▶ _WHAT NEEDS TO BE DONE_:
Print each line exactly, beginning with the one where "1. Go to the" appears and ending at the last line below.

Collected data:
########################################
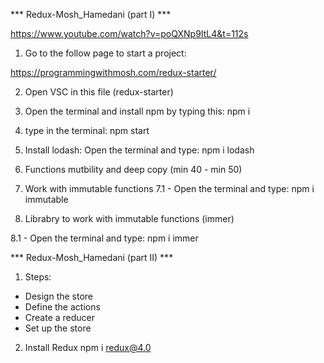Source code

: 
*** Redux-Mosh_Hamedani (part I) ***

https://www.youtube.com/watch?v=poQXNp9ItL4&t=112s


1. Go to the follow page to start a project:

https://programmingwithmosh.com/redux-starter/

2. Open VSC in this file (redux-starter)

3. Open the terminal and install npm by typing this:
	npm i

4. type in the terminal:
	npm start

5. Install lodash:
Open the terminal and type:
	npm i lodash

6. Functions mutbility and deep copy (min 40 - min 50)

7. Work with immutable functions
7.1 - Open the terminal and type:
	npm i immutable

8. Librabry to work with immutable functions (immer)

8.1 - Open the terminal and type:
	npm i immer



*** Redux-Mosh_Hamedani (part II) ***

1. Steps:
- Design the store
- Define the actions
- Create a reducer
- Set up the store

2. Install Redux
	npm i redux@4.0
########################################
▶ _RESPONSE AREA_:
1. Go to the follow page to start a project:

https://programmingwithmosh.com/redux-starter/

2. Open VSC in this file (redux-starter)

3. Open the terminal and install npm by typing this:
	npm i

4. type in the terminal:
	npm start

5. Install lodash:
Open the terminal and type:
	npm i lodash

6. Functions mutbility and deep copy (min 40 - min 50)

7. Work with immutable functions
7.1 - Open the terminal and type:
	npm i immutable

8. Librabry to work with immutable functions (immer)

8.1 - Open the terminal and type:
	npm i immer



*** Redux-Mosh_Hamedani (part II) ***

1. Steps:
- Design the store
- Define the actions
- Create a reducer
- Set up the store

2. Install Redux
	npm i redux@4.0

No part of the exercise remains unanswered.